Eine damalige Freundin, die "Vanity Fair"-Fotografin Rachel Williams, wurde von Sorokin in das Luxushotel "La Mamounia" im marokkanischen Marrakesch eingeladen, wo die Nacht 7000 Dollar kostete. Letztlich blieb Williams auf der Rechnung sitzen, die mit 62.000 Dollar ein Jahresgehalt der Fotografin überstieg.
Sorokin versuchte außerdem, eine Mischung aus Nachtclub und Kunstgalerie zu gründen und dafür 22 Millionen Dollar zu leihen - und setzte dafür gefälschte Dokumente ein. Ein einflussreicher Bauherr wollte ihr bereits ein Gebäude auf der Park Avenue zur Verfügung stellen.

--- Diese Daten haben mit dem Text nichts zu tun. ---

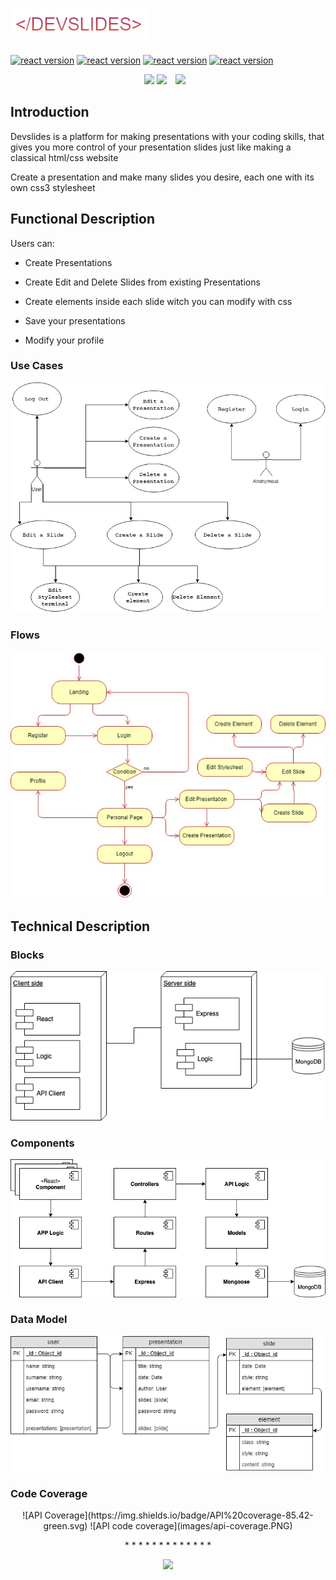 # ![Use Cases](images/logo.png)

[![react version](https://img.shields.io/badge/react-16.8.6-blue.svg)](https://www.npmjs.com/package/react/v/16.8.6) 
[![react version](https://img.shields.io/badge/express-4.17.1-green.svg)](https://www.npmjs.com/package/express/v/4.17.1) 
[![react version](https://img.shields.io/badge/tippy.js-4.3.4-pink.svg)](https://www.npmjs.com/package/tippy.js/v/2.2.0) 
[![react version](https://img.shields.io/badge/mongoose-5.5.11-red.svg)](https://www.npmjs.com/package/mongoose/v/5.5.11) 


<p align="center">

<img src="https://media2.giphy.com/media/g1KN0LBe3bDva/source.gif" >
<img src="images/landing.png" >

<img src="images/presentation.png" style="margin: 0px 10px; 60px 0px">
</p>

## Introduction

Devslides is a platform for making presentations with your coding skills, that gives you more control of your presentation slides just like making a classical html/css website

Create a presentation and make many slides you desire, each one with its own css3 stylesheet


## Functional Description
Users can:

* Create Presentations

* Create Edit and Delete Slides from existing Presentations

* Create elements inside each slide witch you can modify with css

* Save your presentations

* Modify your profile
### Use Cases

![Use Cases](images/use-cases.jpg)

### Flows

![Flows](images/flows.jpg)


## Technical Description

### Blocks

![Blocks](images/blocks.png)

### Components

![Components](images/components.png)

### Data Model

![Data Model](images/data-model.png)

### Code Coverage

<p align="center">
![API Coverage](https://img.shields.io/badge/API%20coverage-85.42-green.svg)
![API code coverage](images/api-coverage.PNG)
</p>





<p align="center">
* * * * * * * * * * * * *
</p>

<p align="center">
<img src="https://media1.giphy.com/media/9DnNlrVZhlNZDEs9ar/giphy.gif?cid=790b76115d02164a3355384951c5b519&rid=giphy.gif">

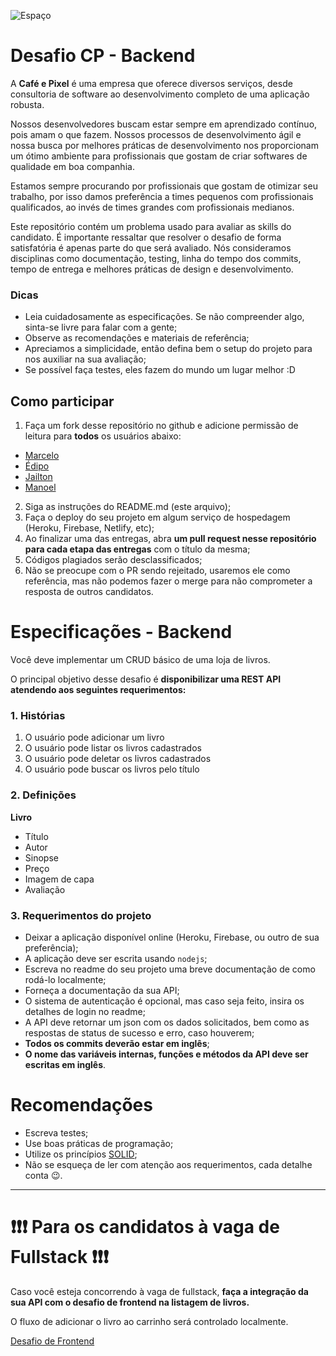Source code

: ![Espaço](http://cafeepixel.com.br/assinaturas/logo_color_git.png)
# Desafio CP - Backend

A **Café e Pixel** é uma empresa que oferece diversos serviços, desde consultoria de software ao desenvolvimento completo de uma aplicação robusta.

Nossos desenvolvedores buscam estar sempre em aprendizado contínuo, pois amam o que fazem. Nossos processos de desenvolvimento ágil e nossa busca por melhores práticas de desenvolvimento nos proporcionam um ótimo ambiente para profissionais que gostam de criar softwares de qualidade em boa companhia.

Estamos sempre procurando por profissionais que gostam de otimizar seu trabalho, por isso damos preferência a times pequenos com profissionais qualificados, ao invés de times grandes com profissionais medianos.

Este repositório contém um problema usado para avaliar as skills do candidato. É importante ressaltar que resolver o desafio de forma satisfatória é apenas parte do que será avaliado. Nós consideramos disciplinas como documentação, testing, linha do tempo dos commits, tempo de entrega e melhores práticas de design e desenvolvimento.

### Dicas

- Leia cuidadosamente as especificações. Se não compreender algo, sinta-se livre para falar com a gente;
- Observe as recomendações e materiais de referência;
- Apreciamos a simplicidade, então defina bem o setup do projeto para nos auxiliar na sua avaliação;
- Se possível faça testes, eles fazem do mundo um lugar melhor :D

## Como participar

1. Faça um fork desse repositório no github e adicione permissão de leitura para **todos** os usuários abaixo:
- [Marcelo](https://github.com/marcelomoreles)
- [Édipo](http://github.com/shuhikari)
- [Jailton](https://github.com/jlandim)
- [Manoel](https://github.com/Manogel)

2. Siga as instruções do README.md (este arquivo);
3. Faça o deploy do seu projeto em algum serviço de hospedagem (Heroku, Firebase, Netlify, etc);
4. Ao finalizar uma das entregas, abra **um pull request nesse repositório para cada etapa das entregas** com o título da mesma;
5. Códigos plagiados serão desclassificados;
5. Não se preocupe com o PR sendo rejeitado, usaremos ele como referência, mas não podemos fazer o merge para não comprometer a resposta de outros candidatos.


# Especificações - Backend

Você deve implementar um CRUD básico de uma loja de livros.

O principal objetivo desse desafio é **disponibilizar uma REST API atendendo aos seguintes requerimentos:**


### 1. Histórias
1. O usuário pode adicionar um livro
2. O usuário pode listar os livros cadastrados
3. O usuário pode deletar os livros cadastrados
4. O usuário pode buscar os livros pelo título

### 2. Definições
**Livro**
- Título
- Autor
- Sinopse
- Preço
- Imagem de capa
- Avaliação


### 3. Requerimentos do projeto

- Deixar a aplicação disponível online (Heroku, Firebase, ou outro de sua preferência);
- A aplicação deve ser escrita usando `nodejs`;
- Escreva no readme do seu projeto uma breve documentação de como rodá-lo localmente;
- Forneça a documentação da sua API;
- O sistema de autenticação é opcional, mas caso seja feito, insira os detalhes de login no readme;
- A API deve retornar um json com os dados solicitados, bem como as respostas de status de sucesso e erro, caso houverem;
- **Todos os commits deverão estar em inglês**;
- **O nome das variáveis internas, funções e métodos da API deve ser escritas em inglês**.


# Recomendações

- Escreva testes;
- Use boas práticas de programação;
- Utilize os princípios [SOLID](https://en.wikipedia.org/wiki/SOLID);
- Não se esqueça de ler com atenção aos requerimentos, cada detalhe conta :wink:.


---

# ❗❗❗ Para os candidatos à vaga de Fullstack ❗❗❗

Caso você esteja concorrendo à vaga de fullstack, **faça a integração da sua API com o desafio de frontend na listagem de livros.**

O fluxo de adicionar o livro ao carrinho será controlado localmente.


[Desafio de Frontend](https://github.com/cafeepixel/desafio-cp-front)




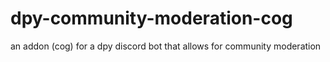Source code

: # dpy-community-moderation-cog
an addon (cog) for a dpy discord bot that allows for community moderation
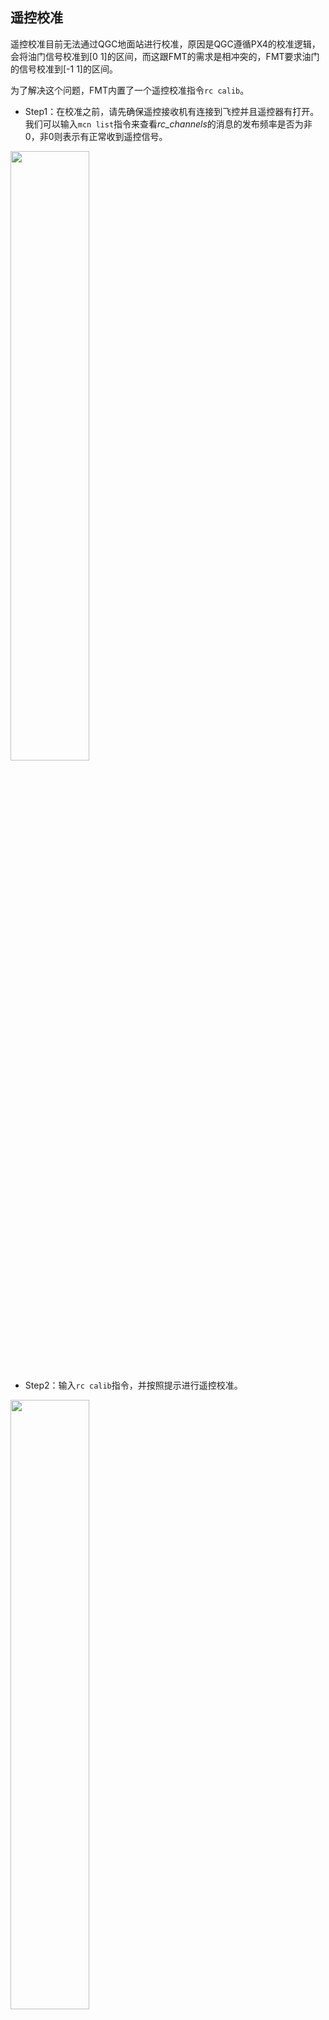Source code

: 
## 遥控校准

遥控校准目前无法通过QGC地面站进行校准，原因是QGC遵循PX4的校准逻辑，会将油门信号校准到[0 1]的区间，而这跟FMT的需求是相冲突的，FMT要求油门的信号校准到[-1 1]的区间。

为了解决这个问题，FMT内置了一个遥控校准指令`rc calib`。



- Step1：在校准之前，请先确保遥控接收机有连接到飞控并且遥控器有打开。我们可以输入`mcn list`指令来查看*rc_channels*的消息的发布频率是否为非0，非0则表示有正常收到遥控信号。

<img src="figures/rc_calib1.png" width="50%">

- Step2：输入`rc calib`指令，并按照提示进行遥控校准。

<img src="figures/rc_calib2.jpg" width="50%">

- Step3：校准完成后，校准参数将更新到`RC`参数组中，可以通过`param list RC`指令查看。`rc_trim_channels`消息是由原始遥控消息`rc_channels`校准后得到的，校准后的最大、最小和中值应该分别为2000，1000和1500。
- Step4：确认校准参数无误后，在控制台输入`param save`保存校准结果，否则系统断电将丢失未保存的校准结果。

Staatsanwältin Catherine McCaw warf ihr während des Prozesses vor, mit "krimineller Absicht" gehandelt zu haben. Sie habe ihren Opfern eine Lüge nach der anderen aufgetischt, habe "ein gefälschtes Dokument nach dem anderen vorgelegt sowie einen gefälschten Personalausweis nach dem anderen".
Sorokins Anwalt Todd Spodek wies die Vorwürfe zurück. "Sie hat nichts unternommen, um die New Yorker von ihrem Geld zu trennen - sie haben es ihr gegeben." Die US-Metropole sei eine Stadt, die Geld und den Anschein von Geld fördere und damit "eigene Gelegenheiten" schaffe, argumentierte Spodek und verglich Sorokin in dieser Hinsicht mit dem jungen Frank Sinatra.
Mit ihrem Club-Projekt habe sie versucht, finanziell endlich auf eigenen Beinen zu stehen, sagte ihr Verteidiger. "Sie gründete einen Laden, von dem sie glaubte, dass er laufen würde, und sie erkaufte sich Zeit."
Die Deutschrussin stammt aus bescheidenen Verhältnissen. Sie ist die Tochter eines russischen Lastwagenfahrers. Als sie 16 Jahre alt war, ging die Familie nach Deutschland. 2016 kam Sorokin in die USA und schleuste sich unter dem Namen Anna Delvey in wohlhabende Kreise ein.
Vor ihrem Prozess hatte sie bereits seit anderthalb Jahren einen ebenfalls berühmten, aber weniger glamourösen Wohnsitz: das bekannte New Yorker Gefängnis Riker’s Island.
Der Fall hat in den USA für großes Aufsehen gesorgt. Der Streamingdienst Netflix und der Sender HBO wollen Sorokins Geschichte verfilmen. HBO hat die Rechte von Williams erworben, die ihre Geschichte von dem teuren Marokko-Trip erst an die "Vanity Fair" und dann an den US-Kabelsender verkaufte.